Task goal:
Determine how many lines in the listing hold "раздела" and give only that number.

Records for processing:
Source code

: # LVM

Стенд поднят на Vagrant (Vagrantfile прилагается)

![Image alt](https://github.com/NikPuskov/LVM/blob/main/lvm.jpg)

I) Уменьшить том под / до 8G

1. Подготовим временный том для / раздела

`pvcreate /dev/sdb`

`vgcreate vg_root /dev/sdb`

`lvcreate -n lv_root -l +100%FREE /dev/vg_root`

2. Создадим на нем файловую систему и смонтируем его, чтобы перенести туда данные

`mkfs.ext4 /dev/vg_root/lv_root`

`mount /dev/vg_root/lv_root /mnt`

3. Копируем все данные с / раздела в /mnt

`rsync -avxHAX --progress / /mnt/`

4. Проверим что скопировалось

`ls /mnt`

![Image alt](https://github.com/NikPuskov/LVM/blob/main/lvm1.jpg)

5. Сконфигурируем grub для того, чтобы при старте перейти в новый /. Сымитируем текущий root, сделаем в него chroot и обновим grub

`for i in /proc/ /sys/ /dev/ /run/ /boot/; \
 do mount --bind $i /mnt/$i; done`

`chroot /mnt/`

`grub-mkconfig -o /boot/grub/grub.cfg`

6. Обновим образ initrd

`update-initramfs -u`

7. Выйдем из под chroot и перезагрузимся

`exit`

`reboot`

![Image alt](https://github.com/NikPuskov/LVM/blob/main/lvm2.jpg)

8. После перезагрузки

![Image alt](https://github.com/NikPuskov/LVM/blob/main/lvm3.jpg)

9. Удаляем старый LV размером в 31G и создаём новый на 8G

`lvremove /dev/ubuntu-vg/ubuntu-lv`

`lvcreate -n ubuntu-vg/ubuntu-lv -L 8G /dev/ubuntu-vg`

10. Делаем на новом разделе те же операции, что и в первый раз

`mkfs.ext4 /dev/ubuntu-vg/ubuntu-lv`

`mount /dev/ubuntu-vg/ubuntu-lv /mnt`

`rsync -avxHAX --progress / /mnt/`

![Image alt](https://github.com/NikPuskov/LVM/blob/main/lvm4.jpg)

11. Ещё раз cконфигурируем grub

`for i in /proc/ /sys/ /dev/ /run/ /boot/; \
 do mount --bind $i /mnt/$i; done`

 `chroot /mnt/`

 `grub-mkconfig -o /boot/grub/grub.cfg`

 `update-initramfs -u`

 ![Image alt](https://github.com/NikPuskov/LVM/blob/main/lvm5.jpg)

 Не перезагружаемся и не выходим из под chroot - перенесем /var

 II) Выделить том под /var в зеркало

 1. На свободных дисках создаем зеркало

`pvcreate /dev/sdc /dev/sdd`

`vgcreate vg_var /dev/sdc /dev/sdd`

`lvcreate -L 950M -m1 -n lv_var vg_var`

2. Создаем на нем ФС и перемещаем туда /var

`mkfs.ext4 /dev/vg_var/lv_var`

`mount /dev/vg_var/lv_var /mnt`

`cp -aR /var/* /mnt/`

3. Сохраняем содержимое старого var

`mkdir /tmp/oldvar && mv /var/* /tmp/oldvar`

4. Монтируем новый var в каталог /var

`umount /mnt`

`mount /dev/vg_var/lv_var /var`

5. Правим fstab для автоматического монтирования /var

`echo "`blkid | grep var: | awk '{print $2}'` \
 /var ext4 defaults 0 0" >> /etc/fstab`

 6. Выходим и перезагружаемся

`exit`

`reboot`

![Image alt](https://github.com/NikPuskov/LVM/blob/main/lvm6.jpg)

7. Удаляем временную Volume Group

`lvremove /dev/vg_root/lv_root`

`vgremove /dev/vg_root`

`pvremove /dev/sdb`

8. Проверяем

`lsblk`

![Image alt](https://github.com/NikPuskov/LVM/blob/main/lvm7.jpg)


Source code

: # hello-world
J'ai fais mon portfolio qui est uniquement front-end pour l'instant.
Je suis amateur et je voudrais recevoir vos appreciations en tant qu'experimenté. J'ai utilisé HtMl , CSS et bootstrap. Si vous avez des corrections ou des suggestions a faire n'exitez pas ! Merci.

Result below:
2